If capacity is open and no backlog exists, the request is admitted immediately.

Queued

If the pool is full, the request waits until a released permit triggers dispatch.

Brownout

If it waited past the brownout threshold, it is still admitted but marked degraded.

Core idea

Under the flat weighted algorithm, each tenant accumulates a served counter in tokens as requests are admitted. The scheduler tracks the ratio served / weight for every active tenant. When a slot opens, it goes to the tenant with the lowest ratio — the one most behind its proportional fair share.

A tenant with weight=500 gets roughly ten times the throughput of one with weight=50, not by receiving ten times more slots, but because the scheduler always picks the most under-served tenant next.

Two algorithms

Weighted

All tenants compete globally. Admission scores are served_tokens / weight. The tenant with the lowest score wins each slot.

This is start-time fair queuing (STFQ) applied to token cost: a tenant that just used a lot of tokens won't be selected again until the others catch up relative to their weights.

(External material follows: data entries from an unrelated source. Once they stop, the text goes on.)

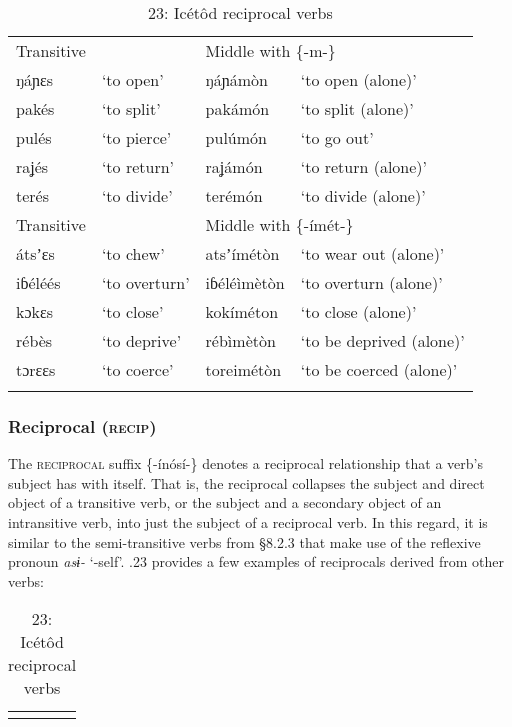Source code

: \begin{table}
\begin{table}
\begin{tabularx}{\textwidth}{XXXX}
Transitive &  & \multicolumn{2}{X}{Middle with \{-m-\}}\\
ŋáɲɛs & ‘to open’ & ŋáɲámòn & ‘to open (alone)’\\
pakés & ‘to split’ & pakámón & ‘to split (alone)’\\
pulés & ‘to pierce’ & pulúmón & ‘to go out’\\
raʝés & ‘to return’ & raʝámón & ‘to return (alone)’\\
terés & ‘to divide’ & terémón & ‘to divide (alone)’\\
Transitive &  & \multicolumn{2}{X}{Middle with \{-ímét-\}}\\
átsʼɛs & ‘to chew’ & atsʼímétòn & ‘to wear out (alone)’\\
iɓéléés & ‘to overturn’ & iɓéléìmètòn & ‘to overturn (alone)’\\
kɔkɛs & ‘to close’ & kokíméton & ‘to close (alone)’\\
rébès & ‘to deprive’ & rébìmètòn & ‘to be deprived (alone)’\\
tɔrɛɛs & \multicolumn{1}{X}{‘to coerce’} & toreimétòn & ‘to be coerced (alone)’\\
\lspbottomrule
\end{tabularx}
\end{table}

\subsubsection{Reciprocal (\textsc{recip})}

The \textsc{reciprocal }suffix \{-ínósí-\} denotes a reciprocal relationship that a verb’s subject has with itself. That is, the reciprocal collapses the subject and direct object of a transitive verb, or the subject and a secondary object of an intransitive verb, into just the subject of a reciprocal verb. In this regard, it is similar to the semi-transitive verbs from §8.2.3 that make use of the reflexive pronoun \textit{asɨ- }‘-self’. .23 provides a few examples of reciprocals derived from other verbs:


\begin{table}
\caption{23: Icétôd reciprocal verbs}
\label{tab:8}


\begin{tabularx}{\textwidth}{XXXX}
\lsptoprule


\end{tabularx}
\end{table}
\end{table}
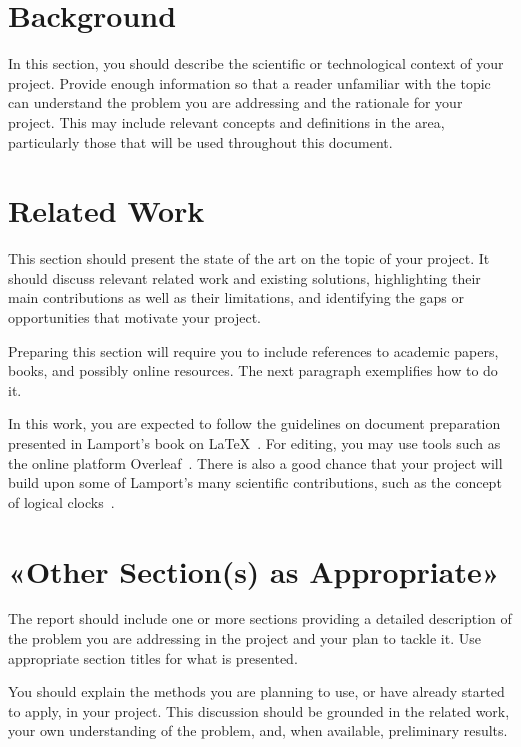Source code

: \documentclass[sigplan]{acmart}
\begin{document}
\section{Background} \label{sec:background}

In this section, you should describe the scientific or technological context of your project. Provide enough information so that a reader unfamiliar with the topic can understand the problem you are addressing and the rationale for your project. This may include relevant concepts and definitions in the area, particularly those that will be used throughout this document.

\section{Related Work} \label{sec:relatedwork}

This section should present the state of the art on the topic of your project. It should discuss relevant related work and existing solutions, highlighting their main contributions as well as their limitations, and identifying the gaps or opportunities that motivate your project.

Preparing this section will require you to include references to academic papers, books, and possibly online resources. The next paragraph exemplifies how to do it.

\medskip

In this work, you are expected to follow the guidelines on document preparation presented in Lamport’s book on \LaTeX~\cite{lamport1994latex}. For editing, you may use tools such as the online platform Overleaf~\cite{overleaf}. There is also a good chance that your project will build upon some of Lamport’s many scientific contributions, such as the concept of logical clocks~\cite{lamport1978clocks}.

\section{«Other Section(s) as Appropriate»} \label{sec:work1}

The report should include one or more sections providing a detailed description of the problem you are addressing in the project and your plan to tackle it. Use appropriate section titles for what is presented. 

You should explain the methods you are planning to use, or have already started to apply, in your project. 
%
This discussion should be grounded in the related work, your own understanding of the problem, and, when available, preliminary results.
\end{document}
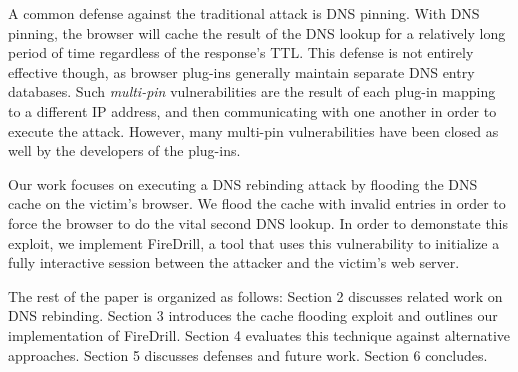 A common defense against the traditional attack is DNS pinning. With DNS pinning, the browser will cache the result of the DNS lookup for a relatively long period of time regardless of the response's TTL. This defense is not entirely effective though, as browser plug-ins generally maintain separate DNS entry databases. Such \emph{multi-pin} vulnerabilities are the result of each plug-in mapping to a different IP address, and then communicating with one another in order to execute the attack. However, many multi-pin vulnerabilities have been closed as well by the developers of the plug-ins. 

Our work focuses on executing a DNS rebinding attack by flooding the DNS cache on the victim's browser. We flood the cache with invalid entries in order to force the browser to do the vital second DNS lookup. In order to demonstate this exploit, we implement FireDrill, a tool that uses this vulnerability to initialize a fully interactive session between the attacker and the victim's web server.

The rest of the paper is organized as follows: Section 2 discusses related work on DNS rebinding. Section 3 introduces the cache flooding exploit and outlines our implementation of FireDrill. Section 4 evaluates this technique against alternative approaches. Section 5 discusses defenses and future work. Section 6 concludes.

Set with OBLETH_FAIRSHARE_ALGORITHM=weighted.

Hierarchical (current runtime default)

Global capacity is first partitioned among fairshare groups by group weight, then split evenly among tenants within each group.

For example, with OBLETH_GLOBAL_MAX_IN_FLIGHT=8 and two groups:

  • prod group (weight 500) → ~7 slots
  • dev group (weight 50) → ~1 slot

Within each group, slots are distributed evenly regardless of individual tenant weights. This lets you protect an entire team or product category as a unit.

Set with OBLETH_FAIRSHARE_ALGORITHM=hierarchical.

The single-scheduler design

A single Tokio async task owns all admission state. All requests send an Admit message and receive a Permit back. There are no locks on the hot path, no races between concurrent admission decisions, and the scheduler's view of in-flight counts is always consistent.

The permit is a Rust RAII type: dropping it automatically sends a Release message to the scheduler, freeing the slot. This means the slot is held for the full duration of the upstream call including streaming time. Concurrency accounting reflects real GPU occupancy.

Priority boosts

Because tenant weight is just a field in Postgres and Redis, changing it takes effect on the next admission decision after the cache is invalidated. You don't need to restart obleth or reload config.

# Double the chatbot's priority during a traffic spike
curl -X PATCH http://localhost:9090/api/v1/tenants/$TID/weight \
  -H "Authorization: Bearer $TOKEN" \
  -H "Content-Type: application/json" \
  -d '{"weight": 1000}'

The pub/sub invalidation channel propagates the change to every gateway pod's moka cache within milliseconds.

Starvation-free guarantee

Fairshare admission via share_score means no tenant with non-zero weight can be starved indefinitely. A low-weight tenant's score grows more slowly per token served than a high-weight tenant's, but it always advances while it is active. When a heavy tenant's score catches up, the light tenant becomes the most behind fair share and receives the next slot.

The scheduler implements a DRR-inspired policy; see DRR Algorithm for the mapping between classic deficit counters and share_score.

Idle tenants don't accumulate "credit" they can spend in a burst — the scheduler resets the served counter context so they can't coast on historical inactivity.

Brownout: degrading instead of rejecting

If a request has been queued for longer than OBLETH_BROWNOUT_WAIT_MS (default 750ms), it is admitted with Admission::Brownout — its max_tokens is capped to 256. This is a deliberate policy: the request still completes, just with a shorter answer, rather than receiving a hard 429.

See Brownout Policy for more detail.

Live fairshare state

The Management API exposes a real-time snapshot of the scheduler:

curl http://localhost:9090/api/v1/fairshare/live \
  -H "Authorization: Bearer $TOKEN"

Returns per-tenant and per-group in_flight, queued, served_tokens, share_score, and weight_share — exactly what the control-plane dashboard displays.